All of the records must be set down again word for word.

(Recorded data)

━━━

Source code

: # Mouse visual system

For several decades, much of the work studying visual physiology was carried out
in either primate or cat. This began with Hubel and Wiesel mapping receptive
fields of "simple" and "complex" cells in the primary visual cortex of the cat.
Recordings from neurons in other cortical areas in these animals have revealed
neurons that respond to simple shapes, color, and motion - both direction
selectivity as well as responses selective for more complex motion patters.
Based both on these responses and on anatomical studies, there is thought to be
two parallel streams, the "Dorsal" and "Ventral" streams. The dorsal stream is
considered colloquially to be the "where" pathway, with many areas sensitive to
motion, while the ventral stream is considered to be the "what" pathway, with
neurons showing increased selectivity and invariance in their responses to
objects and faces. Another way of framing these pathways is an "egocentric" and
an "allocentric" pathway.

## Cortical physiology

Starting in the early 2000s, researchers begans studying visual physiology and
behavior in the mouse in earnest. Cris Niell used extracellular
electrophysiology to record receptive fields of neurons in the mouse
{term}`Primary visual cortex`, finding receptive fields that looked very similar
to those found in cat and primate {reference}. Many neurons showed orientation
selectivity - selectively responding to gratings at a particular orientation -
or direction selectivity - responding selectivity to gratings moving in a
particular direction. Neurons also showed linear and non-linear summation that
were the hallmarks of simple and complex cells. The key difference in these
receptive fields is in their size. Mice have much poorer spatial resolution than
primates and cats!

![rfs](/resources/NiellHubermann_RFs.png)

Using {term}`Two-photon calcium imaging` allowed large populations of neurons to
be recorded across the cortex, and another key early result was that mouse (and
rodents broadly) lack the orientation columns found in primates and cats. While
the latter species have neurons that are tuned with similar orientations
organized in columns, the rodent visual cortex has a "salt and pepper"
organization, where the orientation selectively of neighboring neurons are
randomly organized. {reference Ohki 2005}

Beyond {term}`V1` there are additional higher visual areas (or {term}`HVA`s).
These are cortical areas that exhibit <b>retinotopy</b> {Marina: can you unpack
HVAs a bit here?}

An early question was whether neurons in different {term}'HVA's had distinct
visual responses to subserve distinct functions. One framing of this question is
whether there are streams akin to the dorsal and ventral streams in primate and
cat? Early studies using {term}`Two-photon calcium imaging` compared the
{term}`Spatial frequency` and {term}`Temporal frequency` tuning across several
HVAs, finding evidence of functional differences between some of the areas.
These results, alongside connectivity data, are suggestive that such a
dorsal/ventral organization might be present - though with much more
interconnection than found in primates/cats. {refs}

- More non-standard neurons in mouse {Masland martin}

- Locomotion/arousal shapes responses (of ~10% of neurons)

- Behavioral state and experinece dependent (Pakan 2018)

━━━

**Exercise answer**
Source code

: # Mouse visual system

For several decades, much of the work studying visual physiology was carried out
in either primate or cat. This began with Hubel and Wiesel mapping receptive
fields of "simple" and "complex" cells in the primary visual cortex of the cat.
Recordings from neurons in other cortical areas in these animals have revealed
neurons that respond to simple shapes, color, and motion - both direction
selectivity as well as responses selective for more complex motion patters.
Based both on these responses and on anatomical studies, there is thought to be
two parallel streams, the "Dorsal" and "Ventral" streams. The dorsal stream is
considered colloquially to be the "where" pathway, with many areas sensitive to
motion, while the ventral stream is considered to be the "what" pathway, with
neurons showing increased selectivity and invariance in their responses to
objects and faces. Another way of framing these pathways is an "egocentric" and
an "allocentric" pathway.

## Cortical physiology

Starting in the early 2000s, researchers begans studying visual physiology and
behavior in the mouse in earnest. Cris Niell used extracellular
electrophysiology to record receptive fields of neurons in the mouse
{term}`Primary visual cortex`, finding receptive fields that looked very similar
to those found in cat and primate {reference}. Many neurons showed orientation
selectivity - selectively responding to gratings at a particular orientation -
or direction selectivity - responding selectivity to gratings moving in a
particular direction. Neurons also showed linear and non-linear summation that
were the hallmarks of simple and complex cells. The key difference in these
receptive fields is in their size. Mice have much poorer spatial resolution than
primates and cats!

![rfs](/resources/NiellHubermann_RFs.png)

Using {term}`Two-photon calcium imaging` allowed large populations of neurons to
be recorded across the cortex, and another key early result was that mouse (and
rodents broadly) lack the orientation columns found in primates and cats. While
the latter species have neurons that are tuned with similar orientations
organized in columns, the rodent visual cortex has a "salt and pepper"
organization, where the orientation selectively of neighboring neurons are
randomly organized. {reference Ohki 2005}

Beyond {term}`V1` there are additional higher visual areas (or {term}`HVA`s).
These are cortical areas that exhibit <b>retinotopy</b> {Marina: can you unpack
HVAs a bit here?}

An early question was whether neurons in different {term}'HVA's had distinct
visual responses to subserve distinct functions. One framing of this question is
whether there are streams akin to the dorsal and ventral streams in primate and
cat? Early studies using {term}`Two-photon calcium imaging` compared the
{term}`Spatial frequency` and {term}`Temporal frequency` tuning across several
HVAs, finding evidence of functional differences between some of the areas.
These results, alongside connectivity data, are suggestive that such a
dorsal/ventral organization might be present - though with much more
interconnection than found in primates/cats. {refs}

- More non-standard neurons in mouse {Masland martin}

- Locomotion/arousal shapes responses (of ~10% of neurons)

- Behavioral state and experinece dependent (Pakan 2018)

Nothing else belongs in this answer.